A Comissão de Coordenação e Desenvolvimento Regional do Alentejo- CCDRA_ é interlocutora privilegiada para a dinâmica que se pretende imprimir às políticas de AMBIENTE, de ORDENAMENTO DO TERRITÓRIO, de DESENVOLVIMENTO REGIONAL e de ADMINISTRAÇÃO LOCAL, articulando ações concretas com serviços locais dos organismos centralizados, promovendo a atuação coordenada dos SERVIÇOS DESCONCENTRADOS DE ÂMBITO REGIONAL e o APOIO TÉCNICO ÀS AUTARQUIAS LOCAIS e às suas associações, num quadro potenciador de maior eficiência.

A CCDR ALENTEJO participa na COOPERAÇÃO TERRITORIAL EUROPEIA com entidades regionais e organismos associativos europeus, visando o reforço da coesão, o esbatimento de fronteiras, o progresso e o desenvolvimento social e económico.
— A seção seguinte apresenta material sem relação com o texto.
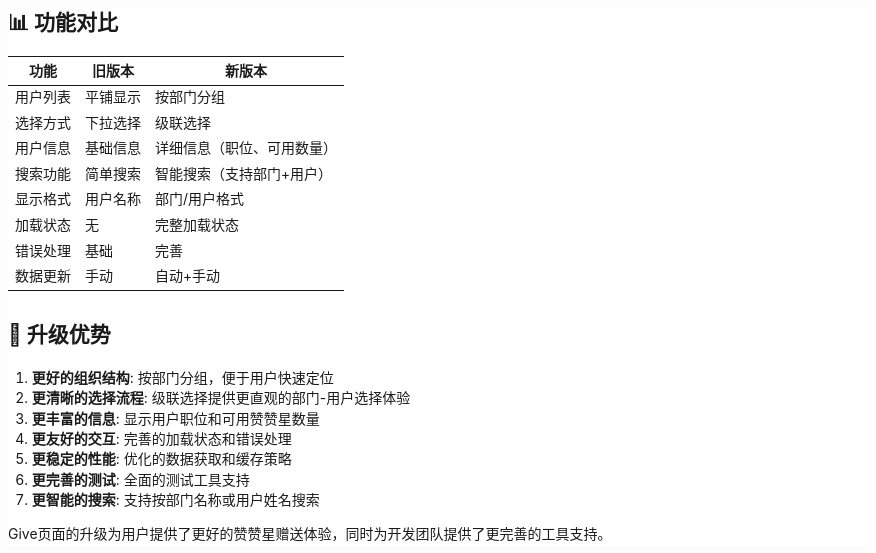 ## 📊 功能对比

| 功能 | 旧版本 | 新版本 |
|------|--------|--------|
| 用户列表 | 平铺显示 | 按部门分组 |
| 选择方式 | 下拉选择 | 级联选择 |
| 用户信息 | 基础信息 | 详细信息（职位、可用数量） |
| 搜索功能 | 简单搜索 | 智能搜索（支持部门+用户） |
| 显示格式 | 用户名称 | 部门/用户格式 |
| 加载状态 | 无 | 完整加载状态 |
| 错误处理 | 基础 | 完善 |
| 数据更新 | 手动 | 自动+手动 |

## 🎉 升级优势

1. **更好的组织结构**: 按部门分组，便于用户快速定位
2. **更清晰的选择流程**: 级联选择提供更直观的部门-用户选择体验
3. **更丰富的信息**: 显示用户职位和可用赞赞星数量
4. **更友好的交互**: 完善的加载状态和错误处理
5. **更稳定的性能**: 优化的数据获取和缓存策略
6. **更完善的测试**: 全面的测试工具支持
7. **更智能的搜索**: 支持按部门名称或用户姓名搜索

Give页面的升级为用户提供了更好的赞赞星赠送体验，同时为开发团队提供了更完善的工具支持。
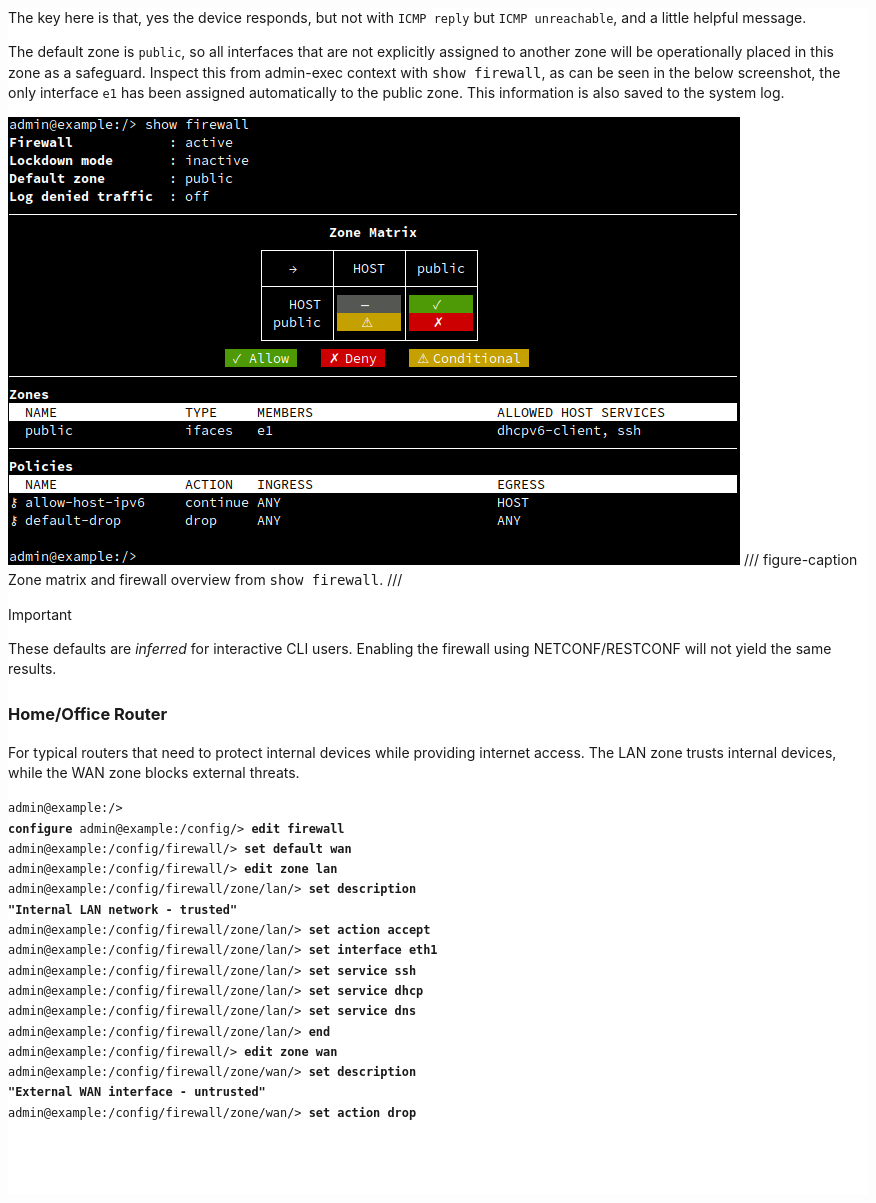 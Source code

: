 The key here is that, yes the device responds, but not with `ICMP reply` but
`ICMP unreachable`, and a little helpful message.

The default zone is `public`, so all interfaces that are not explicitly
assigned to another zone will be operationally placed in this zone as a
safeguard.  Inspect this from admin-exec context with <kbd>show firewall</kbd>, as can
be seen in the below screenshot, the only interface `e1` has been assigned
automatically to the public zone.  This information is also saved to the
system log.

![Initial firewall setup with default zone](img/fw-default.png)
/// figure-caption
Zone matrix and firewall overview from <kbd>show firewall</kbd>.
///

> [!IMPORTANT]
> These defaults are *inferred* for interactive CLI users.  Enabling the
> firewall using NETCONF/RESTCONF will not yield the same results.

[^1]: The output from ping clients differ A LOT.  Some do not consider ICMP
    unreachable to be a proper response and it will appear as if the device is
    not responding at all.  Use `tcpdump` or `wireshark` to get to the bottom
    of network mysteries.

### Home/Office Router

For typical routers that need to protect internal devices while providing
internet access.  The LAN zone trusts internal devices, while the WAN zone
blocks external threats.
<code><pre>admin@example:/> <b>configure</b>
admin@example:/config/> <b>edit firewall</b>
admin@example:/config/firewall/> <b>set default wan</b>
admin@example:/config/firewall/> <b>edit zone lan</b>
admin@example:/config/firewall/zone/lan/> <b>set description "Internal LAN network - trusted"</b>
admin@example:/config/firewall/zone/lan/> <b>set action accept</b>
admin@example:/config/firewall/zone/lan/> <b>set interface eth1</b>
admin@example:/config/firewall/zone/lan/> <b>set service ssh</b>
admin@example:/config/firewall/zone/lan/> <b>set service dhcp</b>
admin@example:/config/firewall/zone/lan/> <b>set service dns</b>
admin@example:/config/firewall/zone/lan/> <b>end</b>
admin@example:/config/firewall/> <b>edit zone wan</b>
admin@example:/config/firewall/zone/wan/> <b>set description "External WAN interface - untrusted"</b>
admin@example:/config/firewall/zone/wan/> <b>set action drop</b>

[1]: networking.md#bridging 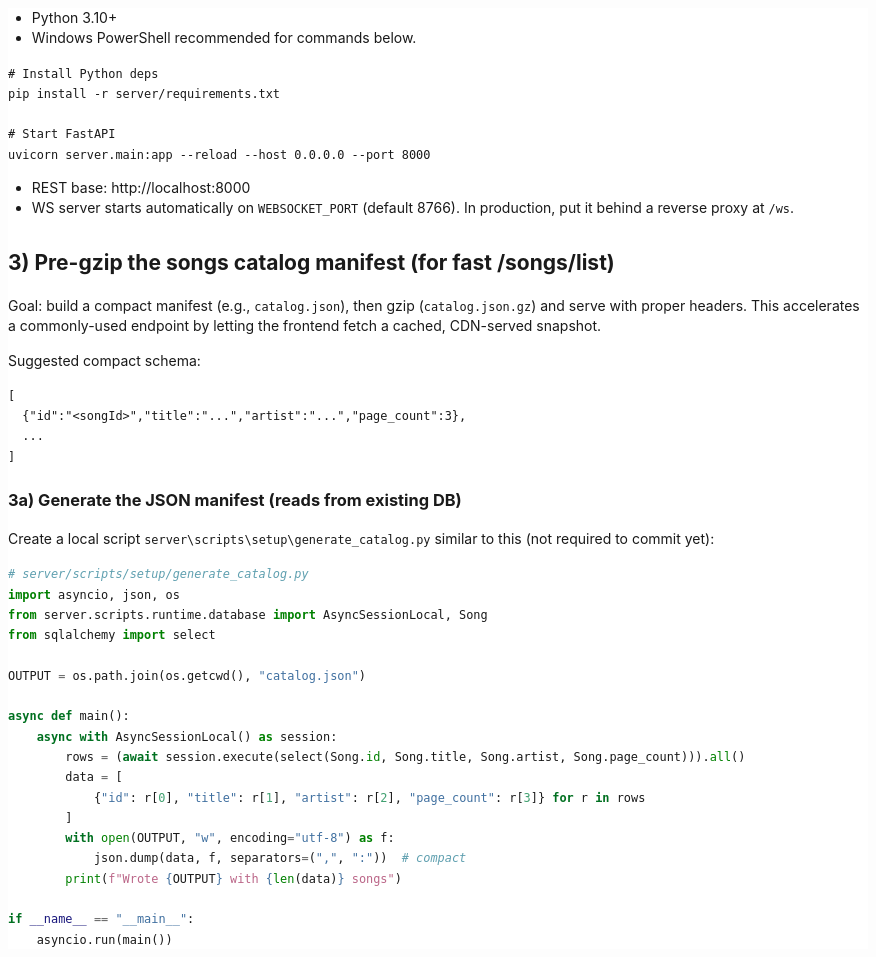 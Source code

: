 - Python 3.10+
- Windows PowerShell recommended for commands below.

```
# Install Python deps
pip install -r server/requirements.txt

# Start FastAPI
uvicorn server.main:app --reload --host 0.0.0.0 --port 8000
```

- REST base: http://localhost:8000
- WS server starts automatically on `WEBSOCKET_PORT` (default 8766). In production, put it behind a reverse proxy at `/ws`.

## 3) Pre-gzip the songs catalog manifest (for fast /songs/list)

Goal: build a compact manifest (e.g., `catalog.json`), then gzip (`catalog.json.gz`) and serve with proper headers. This accelerates a commonly-used endpoint by letting the frontend fetch a cached, CDN-served snapshot.

Suggested compact schema:
```
[
  {"id":"<songId>","title":"...","artist":"...","page_count":3},
  ...
]
```

### 3a) Generate the JSON manifest (reads from existing DB)

Create a local script `server\scripts\setup\generate_catalog.py` similar to this (not required to commit yet):

```python
# server/scripts/setup/generate_catalog.py
import asyncio, json, os
from server.scripts.runtime.database import AsyncSessionLocal, Song
from sqlalchemy import select

OUTPUT = os.path.join(os.getcwd(), "catalog.json")

async def main():
    async with AsyncSessionLocal() as session:
        rows = (await session.execute(select(Song.id, Song.title, Song.artist, Song.page_count))).all()
        data = [
            {"id": r[0], "title": r[1], "artist": r[2], "page_count": r[3]} for r in rows
        ]
        with open(OUTPUT, "w", encoding="utf-8") as f:
            json.dump(data, f, separators=(",", ":"))  # compact
        print(f"Wrote {OUTPUT} with {len(data)} songs")

if __name__ == "__main__":
    asyncio.run(main())
```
De realçar também a GESTÃO DOS FUNDOS COMUNITÁRIOS, através dos Programas Operacionais Regionais, ao longo dos vários períodos de Programação.

Neste ano, em que se assinala a efeméride dos 50 anos da criação das Comissões de Coordenação e Desenvolvimento Regional, importa ainda realçar uma das suas facetas identitárias: o apoio técnico aos Municípios e Freguesias exercido no respeito pela Autonomia do Poder Local. Enquanto pilares da descentralização administrativa, cumprindo um papel fundamental no desenvolvimento do território e na procura do bem-estar das populações, as Autarquias Locais, às quais se juntam as Comunidades Intermunicipais  sempre se  constituíram parceiros privilegiados para a CCDR Alentejo, num compromisso que se renova permanentemente em prol da Região.